Abstract
A systematic review was conducted to synthesize the evidence related to the effectiveness of baby sign language for children with typical development. This response to a Commentary on the review stresses that the primary purpose of the review was to assist caregivers and policy makers with informed decision-making related to the benefits of the intervention. This response reiterates the need for rigorous studies to evaluate whether early exposure to baby sign can enhance children’s development. While there is no conclusive evidence to support the effectiveness of baby sign intervention, this response concludes that there is also no evidence that early exposure to sign language negatively affects typical development.
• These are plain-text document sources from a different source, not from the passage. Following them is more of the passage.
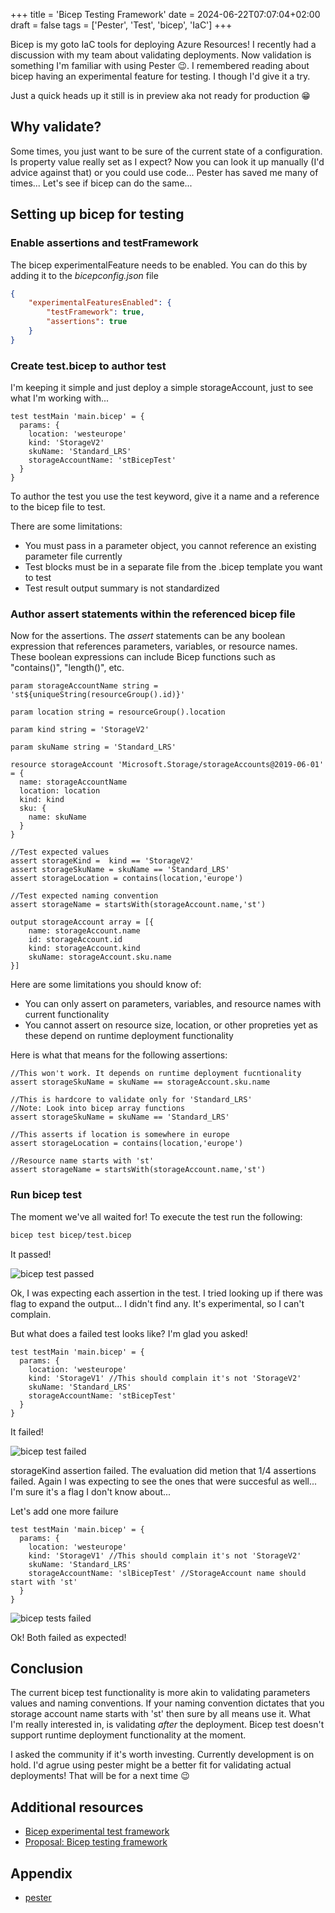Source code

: +++
title = 'Bicep Testing Framework'
date = 2024-06-22T07:07:04+02:00
draft = false
tags = ['Pester', 'Test', 'bicep', 'IaC']
+++

Bicep is my goto IaC tools for deploying Azure Resources! I recently had a discussion with my team about validating deployments. Now validation is something I'm familiar with using Pester :wink:. I remembered reading about bicep having an experimental feature for testing. I though I'd give it a try.

Just a quick heads up it still is in preview aka not ready for production :grin:

## Why validate?

Some times, you just want to be sure of the current state of a configuration. Is property value really set as I expect? Now you can look it up manually (I'd advice against that) or you could use code... Pester has saved me many of times... Let's see if bicep can do the same...

## Setting up bicep for testing

### Enable assertions and testFramework

The bicep experimentalFeature needs to be enabled. You can do this by adding it to the _bicepconfig.json_ file

```Json
{
    "experimentalFeaturesEnabled": {
        "testFramework": true,
        "assertions": true
    }
}
```

### Create test.bicep to author test

I'm keeping it simple and just deploy a simple storageAccount, just to see what I'm working with...

```bicep
test testMain 'main.bicep' = {
  params: {
    location: 'westeurope'
    kind: 'StorageV2'
    skuName: 'Standard_LRS'
    storageAccountName: 'stBicepTest'
  }
}
```

To author the test you use the test keyword, give it a name and a reference to the bicep file to test.

There are some limitations:

- You must pass in a parameter object, you cannot reference an existing parameter file currently
- Test blocks must be in a separate file from the .bicep template you want to test
- Test result output summary is not standardized

### Author assert statements within the referenced bicep file

Now for the assertions. The _assert_ statements can be any boolean expression that references parameters, variables, or resource names. These boolean expressions can include Bicep functions such as "contains()", "length()", etc.

```bicep
param storageAccountName string = 'st${uniqueString(resourceGroup().id)}'

param location string = resourceGroup().location

param kind string = 'StorageV2'

param skuName string = 'Standard_LRS'

resource storageAccount 'Microsoft.Storage/storageAccounts@2019-06-01' = {
  name: storageAccountName
  location: location
  kind: kind
  sku: {
    name: skuName
  }
}

//Test expected values
assert storageKind =  kind == 'StorageV2'
assert storageSkuName = skuName == 'Standard_LRS'
assert storageLocation = contains(location,'europe')

//Test expected naming convention
assert storageName = startsWith(storageAccount.name,'st')

output storageAccount array = [{
    name: storageAccount.name
    id: storageAccount.id
    kind: storageAccount.kind
    skuName: storageAccount.sku.name
}]

```

Here are some limitations you should know of:

- You can only assert on parameters, variables, and resource names with current functionality
- You cannot assert on resource size, location, or other propreties yet as these depend on runtime deployment functionality

Here is what that means for the following assertions:

```bicep
//This won't work. It depends on runtime deployment fucntionality
assert storageSkuName = skuName == storageAccount.sku.name

//This is hardcore to validate only for 'Standard_LRS'
//Note: Look into bicep array functions
assert storageSkuName = skuName == 'Standard_LRS'

//This asserts if location is somewhere in europe
assert storageLocation = contains(location,'europe')

//Resource name starts with 'st'
assert storageName = startsWith(storageAccount.name,'st')
```

### Run bicep test

The moment we've all waited for! To execute the test run the following:

```bash
bicep test bicep/test.bicep
```

It passed!

![bicep test passed](../../images/bicep-testing-framework/bicep-test-passed.drawio.png)

Ok, I was expecting each assertion in the test. I tried looking up if there was flag to expand the output... I didn't find any. It's experimental, so I can't complain.

But what does a failed test looks like? I'm glad you asked!

```bicep
test testMain 'main.bicep' = {
  params: {
    location: 'westeurope'
    kind: 'StorageV1' //This should complain it's not 'StorageV2'
    skuName: 'Standard_LRS'
    storageAccountName: 'stBicepTest'
  }
}
```

It failed!

![bicep test failed](../../images/bicep-testing-framework/bicep-test-failed.drawio.png)

storageKind assertion failed. The evaluation did metion that 1/4 assertions failed. Again I was expecting to see the ones that were succesful as well... I'm sure it's a flag I don't know about...

Let's add one more failure

```bicep
test testMain 'main.bicep' = {
  params: {
    location: 'westeurope'
    kind: 'StorageV1' //This should complain it's not 'StorageV2'
    skuName: 'Standard_LRS'
    storageAccountName: 'slBicepTest' //StorageAccount name should start with 'st'
  }
}
```

![bicep tests failed](../../images/bicep-testing-framework/bicep-test-failures.drawio.png)

Ok! Both failed as expected!

## Conclusion

The current bicep test functionality is more akin to validating parameters values and naming conventions. If your naming convention dictates that you storage account name starts with 'st' then sure by all means use it. What I'm really interested in, is validating _after_ the deployment. Bicep test  doesn't support runtime deployment functionality at the moment.

I asked  the community if it's worth investing. Currently development is on hold. I'd agrue using pester might be a better fit for validating actual deployments! That will be for a next time :wink:

## Additional resources

- [Bicep experimental test framework](https://github.com/Azure/bicep/issues/11967)
- [Proposal: Bicep testing framework](https://github.com/Azure/bicep/issues/11966)

## Appendix

- [pester](https://pester.dev/)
We are pleased that our review of baby sign intervention has generated such thoughtful reflections. As researchers with clinical backgrounds in human communication disorders we strive to apply scientific knowledge to help our clinician colleagues, parents, and decision-makers make appropriate decisions about language related issues. This was the primary motivation driving the need for an updated review of the evidence related to baby sign for infants with normal hearing, a subject that remains highly topical. Clinicians are aware that they have limited time with their pediatric clients and that it is essential that the interventions they undertake are effective. Parents are interested in activities that will be enjoyable and educational for their young children. Decision-makers have a responsibility to fund interventions that make a positive difference in the lives of young children. The primary intent of our systematic review on the impact of gestural communication was to examine the effectiveness of this intervention for infants and their caregivers to help these groups make informed decisions.
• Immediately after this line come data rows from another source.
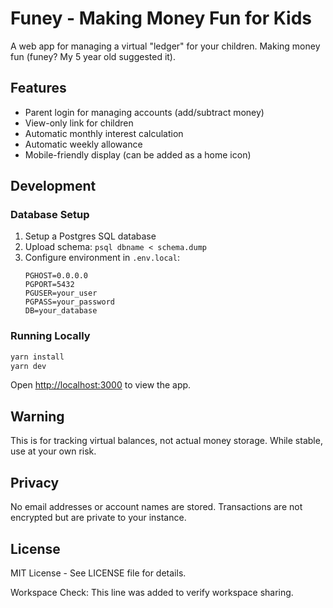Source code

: # Funey - Making Money Fun for Kids

A web app for managing a virtual "ledger" for your children. Making money fun (funey? My 5 year old suggested it).

## Features

- Parent login for managing accounts (add/subtract money)
- View-only link for children
- Automatic monthly interest calculation
- Automatic weekly allowance
- Mobile-friendly display (can be added as a home icon)

## Development

### Database Setup

1. Setup a Postgres SQL database
2. Upload schema: `psql dbname < schema.dump`
3. Configure environment in `.env.local`:
   ```
   PGHOST=0.0.0.0
   PGPORT=5432
   PGUSER=your_user
   PGPASS=your_password
   DB=your_database
   ```

### Running Locally

```bash
yarn install
yarn dev
```

Open [http://localhost:3000](http://localhost:3000) to view the app.

## Warning

This is for tracking virtual balances, not actual money storage. While stable, use at your own risk.

## Privacy

No email addresses or account names are stored. Transactions are not encrypted but are private to your instance.

## License

MIT License - See LICENSE file for details.

Workspace Check: This line was added to verify workspace sharing.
We wholeheartedly agree with the authors of the commentary on our review, Lorraine Howard and Gwyneth Doherty-Sneddon, that there is a need for additional, methodologically strong research to clarify the nature of gestural sign intervention and to examine its effectiveness. Within human communication research there are a number of interventions, which are not amenable to rigorous methodological evaluations due to ethical or feasibility limitations. For example, researchers and clinicians are reluctant to withhold interventions from children with known difficulties. However, the effectiveness of baby sign programs with typically developing children can be evaluated through experimental studies using the gold standard of evaluation, the randomized controlled trial. Researchers would certainly be able to enroll a large enough sample size of normal hearing parents and typically developing infants for the study to be adequately powered to detect whether baby sign intervention affects children across various areas of communication development. In addition, it would be possible for researchers to be blinded to the allocation of participants to the intervention and control groups during data collection and analysis of the results. If we are to appropriately assess the effectiveness of baby sign or other gestural interventions for infants with normal hearing, as is needed, it will be important to apply well-developed research techniques from our colleagues in medicine and epidemiology (Haynes, Sackett, Guyatt, & Tugwell, 2005). We appreciate the additional comments from Howard and Doherty-Sneddon and hope that this discussion will heighten interest in conducting empirical research in this continuing area of interest.
The authors of the commentary suggest that it is possible that some studies were not captured in our search given the different forms of baby sign currently in use. We think that it is highly unlikely that studies were missed given the comprehensive search strategy that was adopted with the assistance of two library information specialists in systematic reviews. We considered any study for inclusion that reportedly used any form of baby sign intervention even if it was anchored in established sign language systems as long as these were carried out with children with normal hearing, our study group of interest for the current review. If such studies were available to demonstrate the effectiveness of symbolic gestures, it is very likely that they would be widely known and well popularized on websites promoting these interventions. Furthermore, there is no indication that one or two more studies using a more sociocultural sign approach would produce different conclusions in addressing the question of the effectiveness of these interventions for typically developing children.
We appreciate the useful comments that the authors bring forward, particularly in highlighting that there is a body of literature on the importance of gestures for early communication development as well as their interesting observation about how culturally Deaf parents phase in gestural language with their children. However, in our view, while this is an interesting discourse, such a discussion is beyond the intent of our review, which was to examine the evidence for the effectiveness of baby sign for children with normal hearing of hearing parents. We acknowledge, as clearly noted in the introductory section of our review, that there is research supporting the advantages of gesture use in facilitating parent–child interaction and early communication development (Miller & Lossia, 2013; Olson & Masur, 2013; Rowe & Goldin-Meadow, 2009). Nevertheless, for the reasons detailed in our report, despite the relatively long history and apparent popularity of baby sign intervention, there remains no conclusive empirical evidence supporting its effectiveness. We are also in full agreement with Howard and Doherty-Sneddon, as stated in the concluding remarks of our report, that there is no evidence that introducing sign language of any form in infancy has negative effects.
Howard and Doherty-Sneddon’s commentary continues the important conversation regarding the value of symbolic gesture interventions with infants who have normal hearing. The addition of the psycholinguistic perspective is important and adds to the complexity of the issue. It is this continued interdisciplinary conversation, paired with methodologically rigorous evaluation that will help to improve our knowledge regarding the impact of gestural interventions.